Caro Giorgio, abbiamo un conto in sospeso noi due. Quello straordinario salmone selvatico norvegese non te l’ho mai pagato. Ora te ne sei andato, mio maestro. Ultimamente, io stupido e sempre indaffarato, continuamente preso dalle mie mille quotidiane e mortali faccenduole, ti vedevo e ti sentivo troppo poco. Qualche sms te lo mandavo ogni tanto, ma poi, quando vedevo una tua chiamata non sempre rispondevo. Perché quella mezz’ora, così preziosa, non me la prendevo. “Dopo”, mi dicevo, “lo chiamo dopo”. Perché stare con te al telefono significava mezz’ora di riflessione sulle grandi cose del mondo, mica parlavi del tempo tu, o del doppio passaporto.
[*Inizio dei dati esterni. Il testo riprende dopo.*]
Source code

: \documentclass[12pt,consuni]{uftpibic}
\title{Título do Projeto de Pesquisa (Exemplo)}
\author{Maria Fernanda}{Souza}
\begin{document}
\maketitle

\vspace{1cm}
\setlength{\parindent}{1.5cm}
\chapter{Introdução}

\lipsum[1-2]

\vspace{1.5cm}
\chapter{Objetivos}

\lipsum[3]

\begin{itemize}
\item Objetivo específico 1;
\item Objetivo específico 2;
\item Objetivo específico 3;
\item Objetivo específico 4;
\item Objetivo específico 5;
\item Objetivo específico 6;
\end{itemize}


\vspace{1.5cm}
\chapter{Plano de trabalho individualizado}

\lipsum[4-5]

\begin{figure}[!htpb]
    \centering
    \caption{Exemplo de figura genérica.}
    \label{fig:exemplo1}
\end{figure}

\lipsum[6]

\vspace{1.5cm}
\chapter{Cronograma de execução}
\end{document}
Tu eri uomo di mondo. Per te, per migliorare la nostra vita e il mondo, ragionare bene era un ottimo vantaggio evolutivo, e tu, la direzione verso il Bene e il Bello, ce l’avevi sempre in testa. E la nostra gita in Friuli? Ne parlammo ancora l’anno scorso, e anche quella è ancora in sospeso. Ci eravamo stati insieme tempo fa, guidavi come un pazzo, ma i pazzi sono quelli che credono che il mercato regoli le cose. Tu non ti facevi regolare. Un giorno assaggiammo il Lagrein Dunkel Kehlburg del 1973, e il tuo Pinot bianco fine anni ‘50, fuori da ogni logica e regola che vuole che i bianchi si bevano freschi e giovani. Mi vennero le lacrime. E compresi perché il mitico Tchelistcheff si inchinò dinnanzi a quel sublime nettare. Ora, Giorgio, avrei bisogno di farmi stordire dalle tue parole, dal tuo sguardo, dalla tua cultura. Di tecnici del vino ce ne sono tanti e troppo spesso, tra fermentazioni controllate, termoregolatori e lieviti selezionati, producono vini fatti per avere delle certezze. Ma tu, oltre al palato perfetto, eri ispirato. Talentuoso dalla nascita, amavi il mondo dell’ospitalità. Tu, Giancarlo Godio e Andreas Hellrigl siete stati i primi a promuovere una cucina che andasse oltre i canederli con i crauti. Il tuo vivere appieno quello che facevi ti rendeva speciale e rendeva speciale tutto ciò che facevi. Dicevi cose così penetranti, ti stavo a sentire con ammirazione per quella tua acuta intelligenza. Un giorno arrivai con il mio coupé davanti a casa tua. Me la riempisti di panettone, riso, spumante e cotechino. Straordinari. Perché a te le cose normali non interessavano. Eri alla continua ricerca della perfezione, del platonico perfetto mondo delle idee.
Un grande Maestro
Sei stato un artista originale, mi hai insegnato a percorrere nuovi sentieri. Sei tu che per primo mi hai spiegato le difficoltà del Pinot Nero e di quanto potesse essere grande e inarrivabile. Giorgio, tu mi hai dato una grande felicità. Quel giorno accettasti di essere a Corvara a una festa tra amici. Arrivasti a festa iniziata. Ti salutai frettolosamente. Poco dopo mi dicesti “Sei molto occupato”. E io ti risposi in modo sgarbato “Certo che lo sono”. Con in mano un calice di spumante Stocker mi dicesti: “ci vediamo presto”. Montasti in auto e dieci minuti dopo il tuo arrivo, a notte inoltrata, te ne andasti. Scusami Giorgio, scusami per essere stato scontroso. Ora che scrivo faccio fatica a concentrarmi, sento la tua voce, vedi, i miei pensieri sono disordinati, ti rivedo, elegante uomo dai tempi passati. Ti devo tantissimo. E l’entusiasmo per le cose buone e belle che ho è anche merito tuo. Non potere più cogliere il tuo sguardo sulle cose e sugli esseri mi mancherà infinitamente. Avrei tanto voluto stare ancora un poco con te. Oggi la mezz’ora al telefono ce l’avrei, ma adesso sei tu a non concedermela più. Ora caro Giorgio è arrivata l’ultima chiamata. Volerai bene lassù, nel mondo perfetto potrai godere dei tramonti e delle albe eterne. Brinderai con il Bricco dell’Uccellone del comune amico Giacomo Bologna. Assaggerai Pinot Neri celestiali e pescherai i salmoni selvatici di quei mari assoluti.
Non smetterò mai di volerti bene. Ah sì,
caro Giorgio, anche quell’ultima partita di salumi che mi hai mandato, aspetto
ancora la fattura, anche quella non l’ho mai pagata.